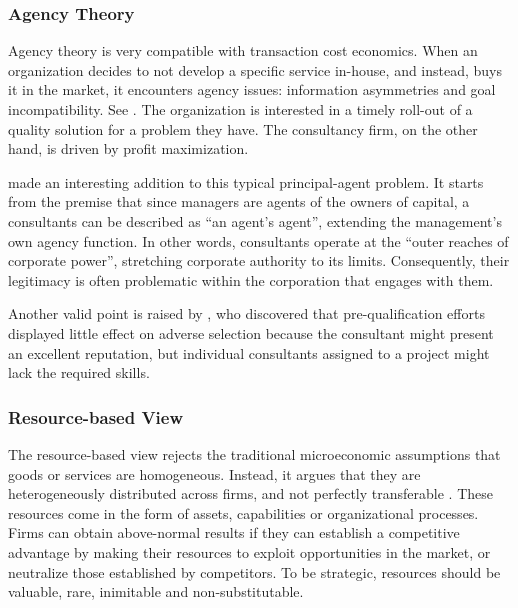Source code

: \documentclass[12pt]{article}
\begin{document}
\hypertarget{agency-theory}{%
\subsubsection{Agency Theory}\label{agency-theory}}

Agency theory is very compatible with transaction cost economics. When
an organization decides to not develop a specific service in-house, and
instead, buys it in the market, it encounters agency issues: information
asymmetries and goal incompatibility. See \citet{shapiro2005}. The
organization is interested in a timely roll-out of a quality solution
for a problem they have. The consultancy firm, on the other hand, is
driven by profit maximization.

\citet{fincham2002} made an interesting addition to this typical
principal-agent problem. It starts from the premise that since managers
are agents of the owners of capital, a consultants can be described as
``an agent's agent'', extending the management's own agency function. In
other words, consultants operate at the ``outer reaches of corporate
power'', stretching corporate authority to its limits. Consequently,
their legitimacy is often problematic within the corporation that
engages with them.

Another valid point is raised by \citet[23]{basu2011} , who discovered
that pre-qualification efforts displayed little effect on adverse
selection because the consultant might present an excellent reputation,
but individual consultants assigned to a project might lack the required
skills.

\hypertarget{resource-based-view}{%
\subsubsection{Resource-based View}\label{resource-based-view}}

The resource-based view rejects the traditional microeconomic
assumptions that goods or services are homogeneous. Instead, it argues
that they are heterogeneously distributed across firms, and not
perfectly transferable \citet[392]{watjatrakul2005}. These resources
come in the form of assets, capabilities or organizational processes.
Firms can obtain above-normal results if they can establish a
competitive advantage by making their resources to exploit opportunities
in the market, or neutralize those established by competitors. To be
strategic, resources should be valuable, rare, inimitable and
non-substitutable.
\end{document}
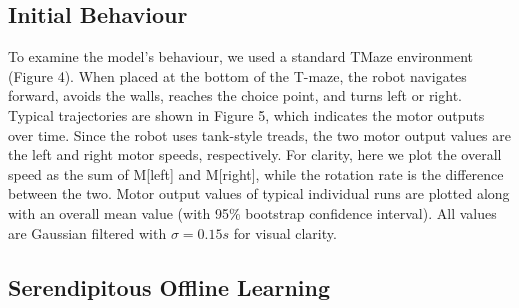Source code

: \documentclass[conference]{IEEEtran}
\begin{document}
\subsection{Initial Behaviour}

To examine the model's behaviour, we used a standard TMaze
environment (Figure 4). When placed at the bottom
of the T-maze, the robot navigates forward, avoids the
walls, reaches the choice point, and turns left or right.
Typical trajectories are shown in Figure 5, which indicates
the motor outputs over time. Since the robot uses tank-style
treads, the two motor output values are the left and right
motor speeds, respectively. For clarity, here we plot the
overall speed as the sum of M[left] and M[right], while
the rotation rate is the difference between the two. Motor output values of typical individual runs are plotted along
with an overall mean value (with 95\% bootstrap confidence
interval). All values are Gaussian filtered with $\sigma=0.15s$ for visual clarity.


\subsection{Serendipitous Offline Learning}
\end{document}
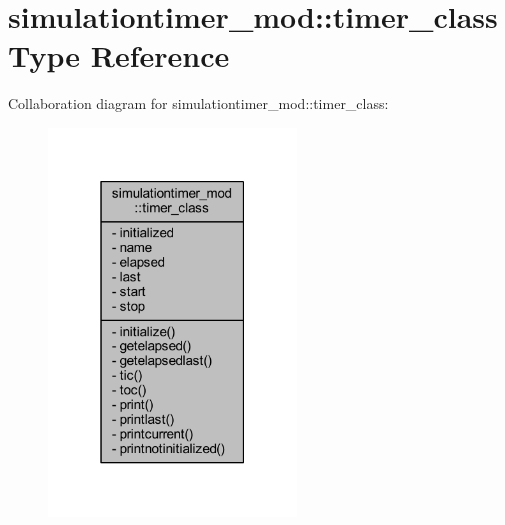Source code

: \hypertarget{structsimulationtimer__mod_1_1timer__class}{}\section{simulationtimer\+\_\+mod\+:\+:timer\+\_\+class Type Reference}
\label{structsimulationtimer__mod_1_1timer__class}


Collaboration diagram for simulationtimer\+\_\+mod\+:\+:timer\+\_\+class\+:\nopagebreak
\begin{figure}[H]
\begin{center}
\leavevmode
\includegraphics[width=187pt]{structsimulationtimer__mod_1_1timer__class__coll__graph}
\end{center}
\end{figure}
══════════
*Your goal*:
Where a line in the entries holds "resources", copy that line.

*Solution to this problem*:
perfectly transferable \citet[392]{watjatrakul2005}. These resources
competitive advantage by making their resources to exploit opportunities
strategic, resources should be valuable, rare, inimitable and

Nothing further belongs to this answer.